The KSTAR Quench Detection System (QDS) has been operated to protect the superconducting coil system of the KSTAR device in the last decade. The QDS discriminates a normal voltage of ~100 mV on NbTi or Nb3Sn Cable-in-Conduit Conductors (CICCs) in the event of quench, while the Poloidal Field (PF) coils are applied with voltages of up to some kV by pulsed operation of the Magnet Power supply System (MPS). The high induced voltage is compensated by using analogue circuits with 10–15 kV class isolation and digital signal processors, which consist of 3 aged VME systems.
The QDS mainly consists of high voltage signal interfaces with 83 channels of voltage taps, 3 sets of the VME systems with a host computer, and 1 set of a logic solver. Spare parts of the QDS components have to be always prepared; however, these VME systems are difficult in replication due to particular tailor-made modules. Thus the VME systems are going to have a backup signal-processing system mostly using Commercial-Off-The-Shelf (COTS) devices. The backup signal-processing system may take over the total functions of the VME systems along with newly introducing optical repeaters to split digital communication signals and a superior logic solver at a nuclear safety grade. Both the VME systems and the backup signal-processing system simultaneously operate in normal operation, and interlock signals are voted by 1-out-of-2 (1oo2) logic.

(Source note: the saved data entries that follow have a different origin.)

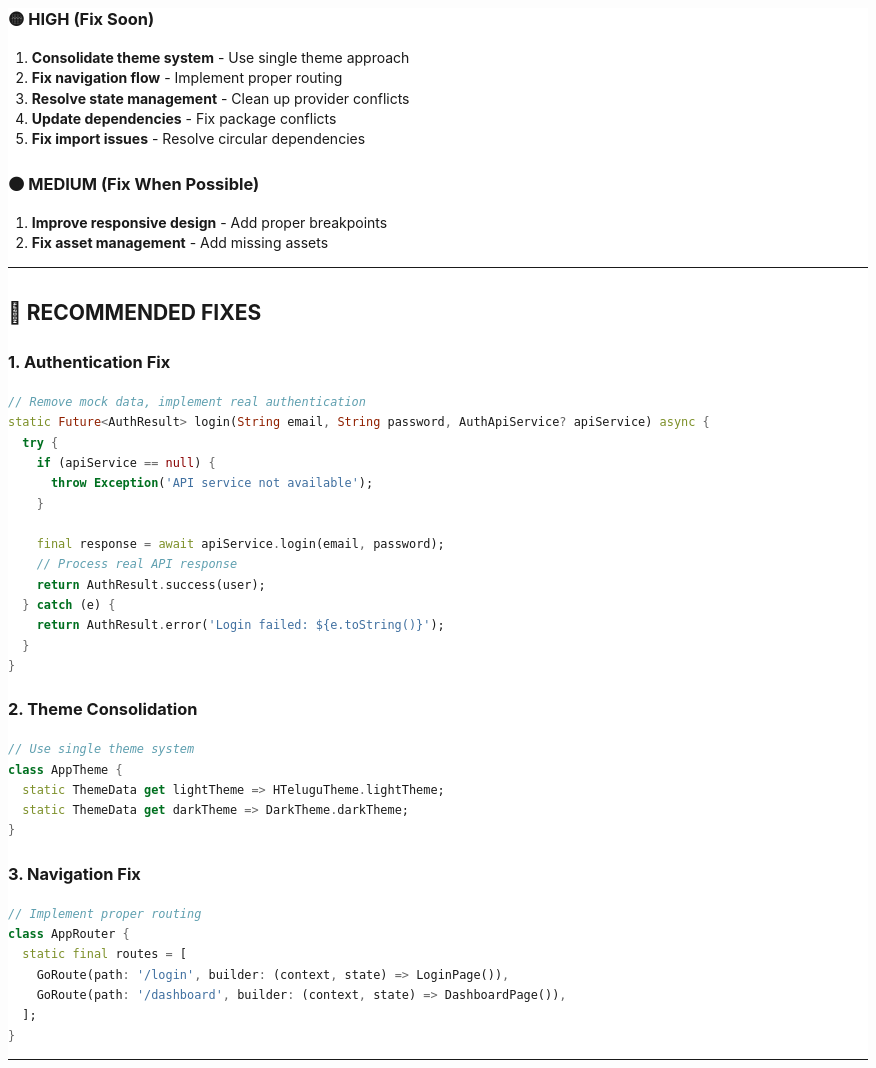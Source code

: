 ### **🟡 HIGH (Fix Soon)**
1. **Consolidate theme system** - Use single theme approach
2. **Fix navigation flow** - Implement proper routing
3. **Resolve state management** - Clean up provider conflicts
4. **Update dependencies** - Fix package conflicts
5. **Fix import issues** - Resolve circular dependencies

### **🟠 MEDIUM (Fix When Possible)**
1. **Improve responsive design** - Add proper breakpoints
2. **Fix asset management** - Add missing assets

---

## 🚀 **RECOMMENDED FIXES**

### **1. Authentication Fix**
```dart
// Remove mock data, implement real authentication
static Future<AuthResult> login(String email, String password, AuthApiService? apiService) async {
  try {
    if (apiService == null) {
      throw Exception('API service not available');
    }
    
    final response = await apiService.login(email, password);
    // Process real API response
    return AuthResult.success(user);
  } catch (e) {
    return AuthResult.error('Login failed: ${e.toString()}');
  }
}
```

### **2. Theme Consolidation**
```dart
// Use single theme system
class AppTheme {
  static ThemeData get lightTheme => HTeluguTheme.lightTheme;
  static ThemeData get darkTheme => DarkTheme.darkTheme;
}
```

### **3. Navigation Fix**
```dart
// Implement proper routing
class AppRouter {
  static final routes = [
    GoRoute(path: '/login', builder: (context, state) => LoginPage()),
    GoRoute(path: '/dashboard', builder: (context, state) => DashboardPage()),
  ];
}
```

---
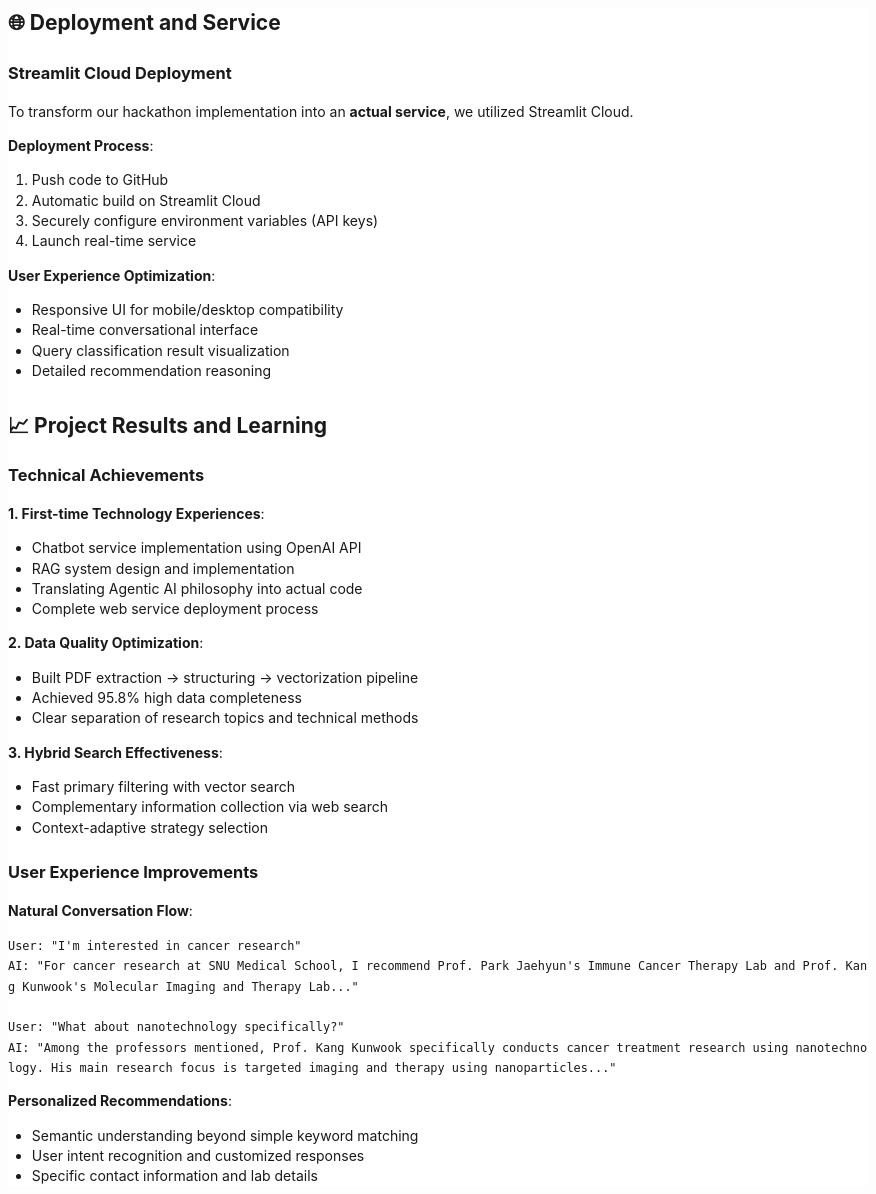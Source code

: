 ## 🌐 Deployment and Service

### Streamlit Cloud Deployment

To transform our hackathon implementation into an **actual service**, we utilized Streamlit Cloud.

**Deployment Process**:
1. Push code to GitHub
2. Automatic build on Streamlit Cloud
3. Securely configure environment variables (API keys)
4. Launch real-time service

**User Experience Optimization**:
- Responsive UI for mobile/desktop compatibility
- Real-time conversational interface
- Query classification result visualization
- Detailed recommendation reasoning

## 📈 Project Results and Learning

### Technical Achievements

**1. First-time Technology Experiences**:
- Chatbot service implementation using OpenAI API
- RAG system design and implementation
- Translating Agentic AI philosophy into actual code
- Complete web service deployment process

**2. Data Quality Optimization**:
- Built PDF extraction → structuring → vectorization pipeline
- Achieved 95.8% high data completeness
- Clear separation of research topics and technical methods

**3. Hybrid Search Effectiveness**:
- Fast primary filtering with vector search
- Complementary information collection via web search
- Context-adaptive strategy selection

### User Experience Improvements

**Natural Conversation Flow**:
```
User: "I'm interested in cancer research"
AI: "For cancer research at SNU Medical School, I recommend Prof. Park Jaehyun's Immune Cancer Therapy Lab and Prof. Kang Kunwook's Molecular Imaging and Therapy Lab..."

User: "What about nanotechnology specifically?"
AI: "Among the professors mentioned, Prof. Kang Kunwook specifically conducts cancer treatment research using nanotechnology. His main research focus is targeted imaging and therapy using nanoparticles..."
```

**Personalized Recommendations**:
- Semantic understanding beyond simple keyword matching
- User intent recognition and customized responses
- Specific contact information and lab details
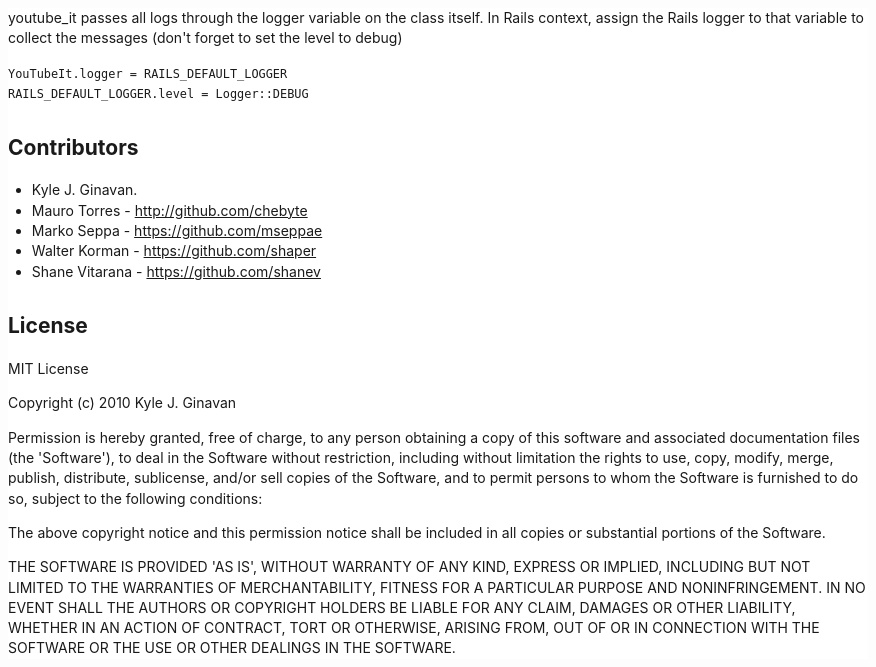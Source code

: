 youtube\_it passes all logs through the logger variable on the class itself. In Rails context, assign the Rails logger to that variable to collect the messages (don't forget to set the level to debug)

    YouTubeIt.logger = RAILS_DEFAULT_LOGGER
    RAILS_DEFAULT_LOGGER.level = Logger::DEBUG

## Contributors

* Kyle J. Ginavan.
* Mauro Torres - http://github.com/chebyte
* Marko Seppa  - https://github.com/mseppae
* Walter Korman - https://github.com/shaper
* Shane Vitarana - https://github.com/shanev

## License

MIT License

Copyright (c) 2010 Kyle J. Ginavan

Permission is hereby granted, free of charge, to any person obtaining
a copy of this software and associated documentation files (the
'Software'), to deal in the Software without restriction, including
without limitation the rights to use, copy, modify, merge, publish,
distribute, sublicense, and/or sell copies of the Software, and to
permit persons to whom the Software is furnished to do so, subject to
the following conditions:

The above copyright notice and this permission notice shall be
included in all copies or substantial portions of the Software.

THE SOFTWARE IS PROVIDED 'AS IS', WITHOUT WARRANTY OF ANY KIND,
EXPRESS OR IMPLIED, INCLUDING BUT NOT LIMITED TO THE WARRANTIES OF
MERCHANTABILITY, FITNESS FOR A PARTICULAR PURPOSE AND NONINFRINGEMENT.
IN NO EVENT SHALL THE AUTHORS OR COPYRIGHT HOLDERS BE LIABLE FOR ANY
CLAIM, DAMAGES OR OTHER LIABILITY, WHETHER IN AN ACTION OF CONTRACT,
TORT OR OTHERWISE, ARISING FROM, OUT OF OR IN CONNECTION WITH THE
SOFTWARE OR THE USE OR OTHER DEALINGS IN THE SOFTWARE.

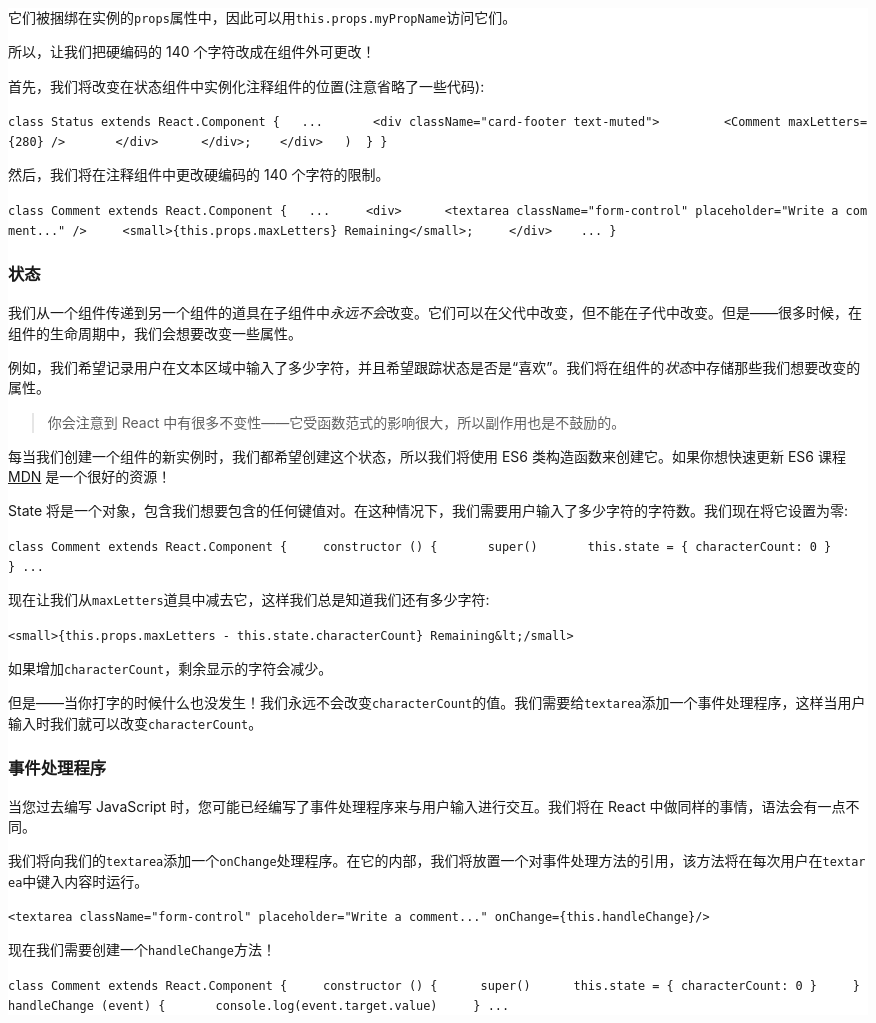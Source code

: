 它们被捆绑在实例的`props`属性中，因此可以用`this.props.myPropName`访问它们。

所以，让我们把硬编码的 140 个字符改成在组件外可更改！

首先，我们将改变在状态组件中实例化注释组件的位置(注意省略了一些代码):

```
class Status extends React.Component {   ...       <div className="card-footer text-muted">         <Comment maxLetters={280} />       </div>      </div>;    </div>   )  } }
```

然后，我们将在注释组件中更改硬编码的 140 个字符的限制。

```
class Comment extends React.Component {   ...     <div>      <textarea className="form-control" placeholder="Write a comment..." />     <small>{this.props.maxLetters} Remaining</small>;     </div>    ... }
```

### 状态

我们从一个组件传递到另一个组件的道具在子组件中*永远不会*改变。它们可以在父代中改变，但不能在子代中改变。但是——很多时候，在组件的生命周期中，我们会想要改变一些属性。

例如，我们希望记录用户在文本区域中输入了多少字符，并且希望跟踪状态是否是“喜欢”。我们将在组件的*状态*中存储那些我们想要改变的属性。

> 你会注意到 React 中有很多不变性——它受函数范式的影响很大，所以副作用也是不鼓励的。

每当我们创建一个组件的新实例时，我们都希望创建这个状态，所以我们将使用 ES6 类构造函数来创建它。如果你想快速更新 ES6 课程 [MDN](https://developer.mozilla.org/en-US/docs/Web/JavaScript/Reference/Classes) 是一个很好的资源！

State 将是一个对象，包含我们想要包含的任何键值对。在这种情况下，我们需要用户输入了多少字符的字符数。我们现在将它设置为零:

```
class Comment extends React.Component {     constructor () {       super()       this.state = { characterCount: 0 }     } ...
```

现在让我们从`maxLetters`道具中减去它，这样我们总是知道我们还有多少字符:

```
<small>{this.props.maxLetters - this.state.characterCount} Remaining&lt;/small>
```

如果增加`characterCount`，剩余显示的字符会减少。

但是——当你打字的时候什么也没发生！我们永远不会改变`characterCount`的值。我们需要给`textarea`添加一个事件处理程序，这样当用户输入时我们就可以改变`characterCount`。

### 事件处理程序

当您过去编写 JavaScript 时，您可能已经编写了事件处理程序来与用户输入进行交互。我们将在 React 中做同样的事情，语法会有一点不同。

我们将向我们的`textarea`添加一个`onChange`处理程序。在它的内部，我们将放置一个对事件处理方法的引用，该方法将在每次用户在`textarea`中键入内容时运行。

```
<textarea className="form-control" placeholder="Write a comment..." onChange={this.handleChange}/>
```

现在我们需要创建一个`handleChange`方法！

```
class Comment extends React.Component {     constructor () {      super()      this.state = { characterCount: 0 }     }         handleChange (event) {       console.log(event.target.value)     } ...
```
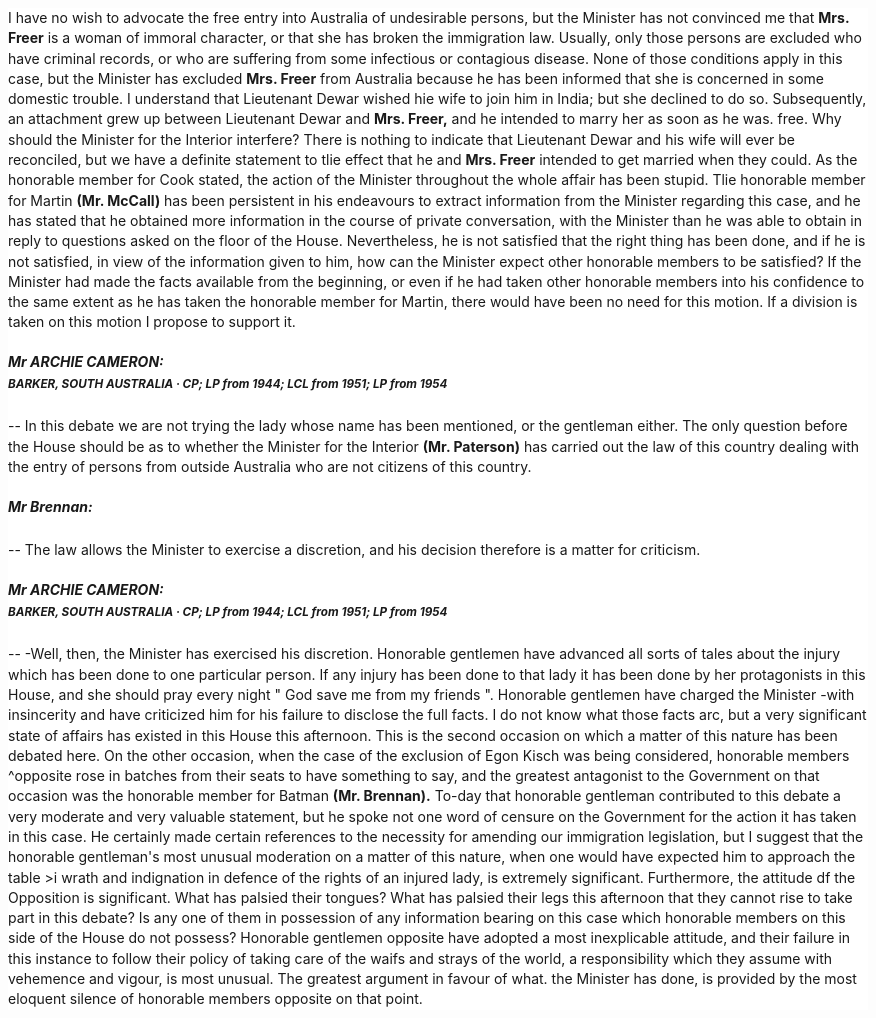 I have no wish to advocate the free entry into Australia of undesirable persons, but the Minister has not convinced me that  **Mrs. Freer**  is a woman of immoral character, or that she has broken the immigration law. Usually, only those persons are excluded who have criminal records, or who are suffering from some infectious or contagious disease. None of those conditions apply in this case, but the Minister has excluded  **Mrs. Freer**  from Australia because he has been informed that she is concerned in some domestic trouble. I understand that Lieutenant Dewar wished hie wife to join him in India; but she declined to do so. Subsequently, an attachment grew up between Lieutenant Dewar and  **Mrs. Freer,**  and he intended to marry her as soon as he was. free. Why should the Minister for the Interior interfere? There is nothing to indicate that Lieutenant Dewar and his wife will ever be reconciled, but we have a definite statement to  tlie effect that he and  **Mrs. Freer**  intended to get married when they could. As the honorable  member for Cook stated, the action of the Minister throughout the whole affair has been stupid. Tlie honorable member for Martin  **(Mr. McCall)**  has been persistent in his endeavours to extract information from the Minister regarding this case, and he has stated that he obtained more information in the course of private conversation, with the Minister than he was able to obtain in reply to questions asked on the floor of the House. Nevertheless, he is not satisfied that the right thing has been done, and if he is not satisfied, in view of the information given to him, how can the Minister expect other honorable members to be satisfied? If the Minister had made the facts available from the beginning, or even if he had taken other honorable members into his confidence to the same extent as he has taken the honorable member for Martin, there would have been no need for this motion. If a division is taken on this motion I propose to support it. 

##### Mr ARCHIE CAMERON:<br><small class="text-muted">BARKER, SOUTH AUSTRALIA &middot; CP; LP from 1944; LCL from 1951; LP from 1954</small>

-- In this debate we are not trying the lady whose name has been mentioned, or the gentleman either. The only question before the House should be as to whether the Minister for the Interior  **(Mr. Paterson)**  has carried out the law of this country dealing with the entry of persons from outside Australia who are not citizens of this country. 

##### Mr Brennan:

-- The law allows the Minister to exercise a discretion, and his decision therefore is a matter for criticism. 

##### Mr ARCHIE CAMERON:<br><small class="text-muted">BARKER, SOUTH AUSTRALIA &middot; CP; LP from 1944; LCL from 1951; LP from 1954</small>

-- -Well, then, the Minister has exercised his discretion. Honorable gentlemen have advanced all sorts of tales about the injury which has been done to one particular person. If any injury has been done to that lady it has been done by her protagonists in this House, and she should  pray every night " God save me from my friends ". Honorable gentlemen have charged the Minister -with insincerity and have criticized him for his failure to disclose the full facts. I do not know what those facts arc, but a very significant state of affairs has existed in this House this afternoon. This is the second occasion on which a matter of this nature has been debated here. On the other occasion, when the case of the exclusion of Egon Kisch was being considered, honorable members ^opposite rose in batches from their seats to have something to say, and the greatest antagonist to the Government on that occasion was the honorable member for Batman  **(Mr. Brennan).**  To-day that honorable gentleman contributed to this debate a very moderate and very valuable statement, but he spoke not one word of censure on the Government for the action it has taken in this case. He certainly made certain references to the necessity for amending our immigration legislation, but I suggest that the honorable gentleman's most unusual moderation on a matter  of this nature, when one would have expected him to approach the table &gt;i wrath and indignation in defence of the rights of an injured lady, is extremely significant. Furthermore, the attitude df the Opposition is significant. What has palsied their tongues? What has palsied their legs this afternoon that they cannot rise to take part in this debate? Is any one of them in possession of any information bearing on this case which honorable members on this side of the House do not possess? Honorable gentlemen opposite have adopted a most inexplicable attitude, and their failure in this instance to follow their policy of taking care of the waifs and strays of the world, a responsibility which they  assume  with vehemence and vigour, is most unusual. The greatest argument in favour of what. the Minister has done, is provided by the most eloquent silence of honorable members opposite on that point.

A prototype of the backup system for the PF1-PF4 coils had been developed and integrated with the KSTAR QDS; and then, this prototype was being operated in the KSTAR campaign 2018. On the other hand a supplementary part, which is used for the PF5-PF7 coils and the Toroidal Field (TF) coils, of the backup signal-processing system was completed after the last campaign. This paper describes the development and experimental evaluation of the backup signal-processing system of the KSTAR QDS.